Below are the records; copy each line in them that holds the word "will".
_ _ _ _ _ _ _
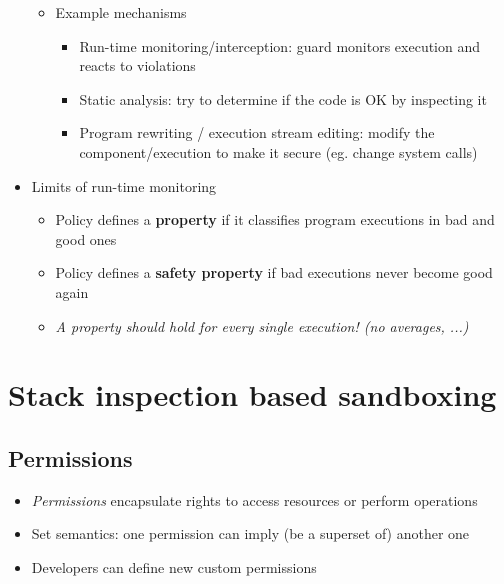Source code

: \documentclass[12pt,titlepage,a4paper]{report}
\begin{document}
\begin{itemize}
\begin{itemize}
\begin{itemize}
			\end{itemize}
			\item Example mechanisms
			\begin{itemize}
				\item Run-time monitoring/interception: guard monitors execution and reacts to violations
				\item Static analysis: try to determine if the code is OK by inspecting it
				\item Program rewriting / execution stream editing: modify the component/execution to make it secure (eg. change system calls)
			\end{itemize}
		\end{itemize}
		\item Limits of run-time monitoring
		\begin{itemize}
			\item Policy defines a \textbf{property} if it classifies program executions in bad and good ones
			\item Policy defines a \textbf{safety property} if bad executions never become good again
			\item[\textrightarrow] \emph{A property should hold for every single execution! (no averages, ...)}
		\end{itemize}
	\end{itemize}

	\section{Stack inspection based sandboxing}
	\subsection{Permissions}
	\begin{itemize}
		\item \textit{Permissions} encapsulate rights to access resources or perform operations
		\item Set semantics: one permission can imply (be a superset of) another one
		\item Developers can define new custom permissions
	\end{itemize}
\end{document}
_ _ _ _ _ _ _
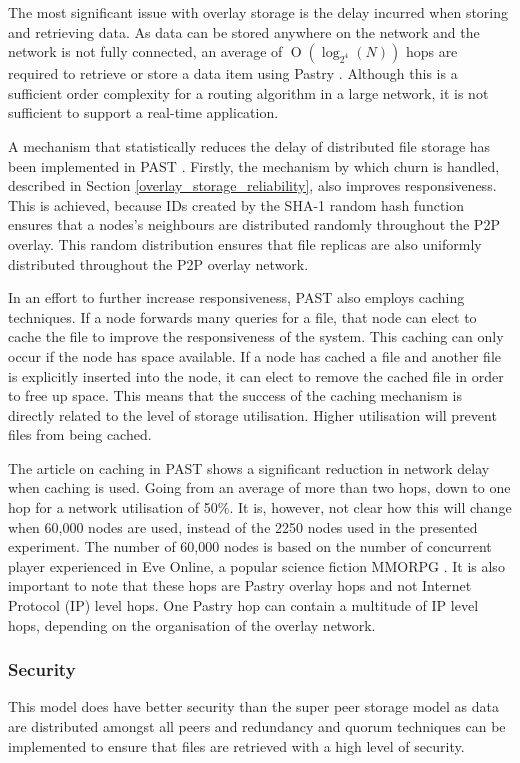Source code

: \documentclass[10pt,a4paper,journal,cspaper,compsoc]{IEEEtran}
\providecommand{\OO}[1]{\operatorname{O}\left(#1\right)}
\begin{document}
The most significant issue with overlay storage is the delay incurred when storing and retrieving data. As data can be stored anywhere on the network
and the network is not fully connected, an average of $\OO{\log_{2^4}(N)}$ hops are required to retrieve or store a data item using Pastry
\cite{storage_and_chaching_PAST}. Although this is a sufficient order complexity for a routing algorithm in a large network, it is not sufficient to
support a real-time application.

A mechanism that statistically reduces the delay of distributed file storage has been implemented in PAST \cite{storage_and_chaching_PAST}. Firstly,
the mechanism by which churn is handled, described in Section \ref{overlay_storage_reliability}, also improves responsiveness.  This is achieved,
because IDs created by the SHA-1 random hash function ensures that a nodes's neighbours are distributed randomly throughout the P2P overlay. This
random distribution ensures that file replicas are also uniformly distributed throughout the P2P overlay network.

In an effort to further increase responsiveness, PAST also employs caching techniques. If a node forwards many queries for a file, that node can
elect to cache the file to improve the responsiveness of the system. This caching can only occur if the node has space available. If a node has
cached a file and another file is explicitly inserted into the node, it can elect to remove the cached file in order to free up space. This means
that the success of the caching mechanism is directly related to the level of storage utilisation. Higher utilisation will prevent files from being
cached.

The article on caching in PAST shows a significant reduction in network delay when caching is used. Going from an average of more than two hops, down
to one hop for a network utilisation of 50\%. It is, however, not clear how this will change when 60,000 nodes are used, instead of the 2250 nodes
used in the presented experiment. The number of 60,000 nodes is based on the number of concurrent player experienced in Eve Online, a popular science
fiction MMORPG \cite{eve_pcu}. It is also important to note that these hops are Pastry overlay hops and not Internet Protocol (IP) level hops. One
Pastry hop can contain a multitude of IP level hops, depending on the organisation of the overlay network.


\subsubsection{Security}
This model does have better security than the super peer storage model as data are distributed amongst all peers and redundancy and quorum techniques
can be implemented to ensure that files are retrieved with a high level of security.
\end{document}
_ _ _ _ _ _ _
Solved exercise:
that the success of the caching mechanism is directly related to the level of storage utilisation. Higher utilisation will prevent files from being
to one hop for a network utilisation of 50\%. It is, however, not clear how this will change when 60,000 nodes are used, instead of the 2250 nodes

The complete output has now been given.